The Federal Trade Commission said a federal court in Chicago issued an order freezing the assets of the operation, which officials said "violates nearly every provision of the CAN-SPAM Act" - the federal law aimed at curbing unwanted email.

Named in the FTC complaint were California-based Cleverlink Trading Limited, Real World Media, LLC and their owners, Brian Muir, Jesse Goldberg and Caleb Wolf Wickman.

The FTC said they control more than 180 websites.

According to the FTC, the messages are designed to make the recipients believe they come from "a purported Internet dating service containing lonely housewives who want casual sexual relationships".

"The purpose of the spam is to make money," the FTC complaint said. "The spam messages drive consumers to websites soliciting consumers to purchase access to the defendants' main membership site. The money that consumers pay for the membership site access goes directly to (the) defendants. In a four-month period alone, (the) defendants took in nearly $700 000 in membership fees."

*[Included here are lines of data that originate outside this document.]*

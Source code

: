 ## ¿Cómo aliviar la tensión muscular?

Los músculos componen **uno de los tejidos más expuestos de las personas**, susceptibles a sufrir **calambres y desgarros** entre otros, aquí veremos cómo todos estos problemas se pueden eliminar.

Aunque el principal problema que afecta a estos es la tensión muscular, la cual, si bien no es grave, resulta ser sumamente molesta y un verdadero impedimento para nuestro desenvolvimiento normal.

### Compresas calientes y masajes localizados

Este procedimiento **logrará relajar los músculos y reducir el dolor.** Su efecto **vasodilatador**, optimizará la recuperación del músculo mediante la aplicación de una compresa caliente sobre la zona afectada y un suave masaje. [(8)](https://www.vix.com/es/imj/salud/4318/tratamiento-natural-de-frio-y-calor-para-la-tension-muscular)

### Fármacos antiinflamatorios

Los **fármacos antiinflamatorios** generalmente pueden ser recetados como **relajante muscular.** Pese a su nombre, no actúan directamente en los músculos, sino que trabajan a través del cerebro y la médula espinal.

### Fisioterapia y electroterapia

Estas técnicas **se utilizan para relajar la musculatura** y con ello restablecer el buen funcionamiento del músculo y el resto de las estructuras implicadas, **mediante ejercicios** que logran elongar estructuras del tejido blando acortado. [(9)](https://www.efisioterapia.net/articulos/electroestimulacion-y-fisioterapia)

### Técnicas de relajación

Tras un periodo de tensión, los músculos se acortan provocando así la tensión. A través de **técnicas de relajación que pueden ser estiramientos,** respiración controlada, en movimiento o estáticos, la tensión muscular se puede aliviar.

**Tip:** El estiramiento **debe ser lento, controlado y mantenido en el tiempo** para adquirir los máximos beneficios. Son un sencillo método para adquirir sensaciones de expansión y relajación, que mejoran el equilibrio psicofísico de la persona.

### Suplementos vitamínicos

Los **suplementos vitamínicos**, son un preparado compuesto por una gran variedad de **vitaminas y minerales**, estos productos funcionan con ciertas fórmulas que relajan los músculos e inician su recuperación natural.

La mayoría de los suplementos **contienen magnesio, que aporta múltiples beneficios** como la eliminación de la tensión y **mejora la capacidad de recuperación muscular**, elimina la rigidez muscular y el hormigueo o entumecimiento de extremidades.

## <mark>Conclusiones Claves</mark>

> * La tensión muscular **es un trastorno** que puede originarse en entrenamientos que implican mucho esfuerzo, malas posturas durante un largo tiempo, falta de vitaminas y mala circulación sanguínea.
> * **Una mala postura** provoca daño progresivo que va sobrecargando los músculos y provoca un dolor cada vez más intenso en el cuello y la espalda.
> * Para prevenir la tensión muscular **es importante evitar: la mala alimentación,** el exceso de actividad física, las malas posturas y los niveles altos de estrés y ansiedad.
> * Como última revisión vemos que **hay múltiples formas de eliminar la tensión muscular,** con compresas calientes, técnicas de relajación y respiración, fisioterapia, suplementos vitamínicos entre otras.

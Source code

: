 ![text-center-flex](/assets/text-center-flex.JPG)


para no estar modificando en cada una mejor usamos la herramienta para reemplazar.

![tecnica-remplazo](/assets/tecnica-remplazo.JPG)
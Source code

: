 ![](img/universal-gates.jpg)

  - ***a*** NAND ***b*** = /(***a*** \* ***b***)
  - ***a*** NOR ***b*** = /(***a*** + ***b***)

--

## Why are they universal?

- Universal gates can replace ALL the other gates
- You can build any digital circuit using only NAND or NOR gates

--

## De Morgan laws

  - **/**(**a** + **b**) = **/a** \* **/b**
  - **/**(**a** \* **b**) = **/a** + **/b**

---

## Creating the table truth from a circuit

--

The operators used an offshore payment processor on the Caribbean island of St Kitts and used a Cyprus-based company name and address to front the operation.

The FTC said the operation violated virtually every provision of the US spam law, by routing messages through other people's computers, falsifying contact email addresses and failing to give recipients a way to stop receiving the messages.

The spam also includes sexual materials in the initially viewable area of the email, in violation of the FTC's adult labelling rule.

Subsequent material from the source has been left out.